What to do: Set down all the records below, word for word.

[Opening Supplied material section]

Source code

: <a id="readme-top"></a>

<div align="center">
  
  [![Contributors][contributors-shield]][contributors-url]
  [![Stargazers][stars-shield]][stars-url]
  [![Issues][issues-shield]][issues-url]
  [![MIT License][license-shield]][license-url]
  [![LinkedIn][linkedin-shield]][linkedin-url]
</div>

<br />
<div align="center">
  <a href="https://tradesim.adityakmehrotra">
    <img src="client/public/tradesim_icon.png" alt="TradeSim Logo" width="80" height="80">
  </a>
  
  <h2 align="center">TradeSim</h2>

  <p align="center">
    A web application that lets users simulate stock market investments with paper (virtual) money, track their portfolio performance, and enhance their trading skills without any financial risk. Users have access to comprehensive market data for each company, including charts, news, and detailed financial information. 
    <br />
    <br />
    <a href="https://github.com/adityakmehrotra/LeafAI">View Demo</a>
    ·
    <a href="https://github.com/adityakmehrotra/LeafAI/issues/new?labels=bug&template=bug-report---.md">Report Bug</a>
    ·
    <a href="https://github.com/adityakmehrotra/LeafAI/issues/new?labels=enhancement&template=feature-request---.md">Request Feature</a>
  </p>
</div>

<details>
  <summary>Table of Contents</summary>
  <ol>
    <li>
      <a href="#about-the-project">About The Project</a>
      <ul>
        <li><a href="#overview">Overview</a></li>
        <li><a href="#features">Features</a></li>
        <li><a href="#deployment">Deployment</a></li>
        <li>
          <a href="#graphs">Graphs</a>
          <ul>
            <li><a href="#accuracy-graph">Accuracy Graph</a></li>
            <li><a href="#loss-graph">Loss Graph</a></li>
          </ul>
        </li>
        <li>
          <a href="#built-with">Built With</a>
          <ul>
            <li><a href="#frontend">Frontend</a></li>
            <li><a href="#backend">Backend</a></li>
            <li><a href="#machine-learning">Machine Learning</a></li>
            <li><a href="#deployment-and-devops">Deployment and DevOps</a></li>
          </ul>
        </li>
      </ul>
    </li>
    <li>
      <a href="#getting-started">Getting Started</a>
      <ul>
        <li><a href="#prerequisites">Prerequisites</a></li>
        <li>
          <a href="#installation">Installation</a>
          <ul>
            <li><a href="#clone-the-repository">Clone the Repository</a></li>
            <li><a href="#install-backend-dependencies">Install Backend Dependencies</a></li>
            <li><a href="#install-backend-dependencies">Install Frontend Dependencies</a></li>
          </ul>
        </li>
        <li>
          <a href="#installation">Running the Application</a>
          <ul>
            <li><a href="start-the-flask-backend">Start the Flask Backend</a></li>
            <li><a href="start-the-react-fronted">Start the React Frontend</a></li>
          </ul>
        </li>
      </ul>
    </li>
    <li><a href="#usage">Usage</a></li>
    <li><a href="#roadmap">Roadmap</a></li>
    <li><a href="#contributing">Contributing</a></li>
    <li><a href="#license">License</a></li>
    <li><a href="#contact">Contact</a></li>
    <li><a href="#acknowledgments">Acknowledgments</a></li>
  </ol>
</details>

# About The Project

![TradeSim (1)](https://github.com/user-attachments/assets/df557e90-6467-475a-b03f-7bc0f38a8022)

[Closing Supplied material section]

Answer space:
Source code

: <a id="readme-top"></a>

<div align="center">
  
  [![Contributors][contributors-shield]][contributors-url]
  [![Stargazers][stars-shield]][stars-url]
  [![Issues][issues-shield]][issues-url]
  [![MIT License][license-shield]][license-url]
  [![LinkedIn][linkedin-shield]][linkedin-url]
</div>

<br />
<div align="center">
  <a href="https://tradesim.adityakmehrotra">
    <img src="client/public/tradesim_icon.png" alt="TradeSim Logo" width="80" height="80">
  </a>
  
  <h2 align="center">TradeSim</h2>

  <p align="center">
    A web application that lets users simulate stock market investments with paper (virtual) money, track their portfolio performance, and enhance their trading skills without any financial risk. Users have access to comprehensive market data for each company, including charts, news, and detailed financial information. 
    <br />
    <br />
    <a href="https://github.com/adityakmehrotra/LeafAI">View Demo</a>
    ·
    <a href="https://github.com/adityakmehrotra/LeafAI/issues/new?labels=bug&template=bug-report---.md">Report Bug</a>
    ·
    <a href="https://github.com/adityakmehrotra/LeafAI/issues/new?labels=enhancement&template=feature-request---.md">Request Feature</a>
  </p>
</div>

<details>
  <summary>Table of Contents</summary>
  <ol>
    <li>
      <a href="#about-the-project">About The Project</a>
      <ul>
        <li><a href="#overview">Overview</a></li>
        <li><a href="#features">Features</a></li>
        <li><a href="#deployment">Deployment</a></li>
        <li>
          <a href="#graphs">Graphs</a>
          <ul>
            <li><a href="#accuracy-graph">Accuracy Graph</a></li>
            <li><a href="#loss-graph">Loss Graph</a></li>
          </ul>
        </li>
        <li>
          <a href="#built-with">Built With</a>
          <ul>
            <li><a href="#frontend">Frontend</a></li>
            <li><a href="#backend">Backend</a></li>
            <li><a href="#machine-learning">Machine Learning</a></li>
            <li><a href="#deployment-and-devops">Deployment and DevOps</a></li>
          </ul>
        </li>
      </ul>
    </li>
    <li>
      <a href="#getting-started">Getting Started</a>
      <ul>
        <li><a href="#prerequisites">Prerequisites</a></li>
        <li>
          <a href="#installation">Installation</a>
          <ul>
            <li><a href="#clone-the-repository">Clone the Repository</a></li>
            <li><a href="#install-backend-dependencies">Install Backend Dependencies</a></li>
            <li><a href="#install-backend-dependencies">Install Frontend Dependencies</a></li>
          </ul>
        </li>
        <li>
          <a href="#installation">Running the Application</a>
          <ul>
            <li><a href="start-the-flask-backend">Start the Flask Backend</a></li>
            <li><a href="start-the-react-fronted">Start the React Frontend</a></li>
          </ul>
        </li>
      </ul>
    </li>
    <li><a href="#usage">Usage</a></li>
    <li><a href="#roadmap">Roadmap</a></li>
    <li><a href="#contributing">Contributing</a></li>
    <li><a href="#license">License</a></li>
    <li><a href="#contact">Contact</a></li>
    <li><a href="#acknowledgments">Acknowledgments</a></li>
  </ol>
</details>

# About The Project

![TradeSim (1)](https://github.com/user-attachments/assets/df557e90-6467-475a-b03f-7bc0f38a8022)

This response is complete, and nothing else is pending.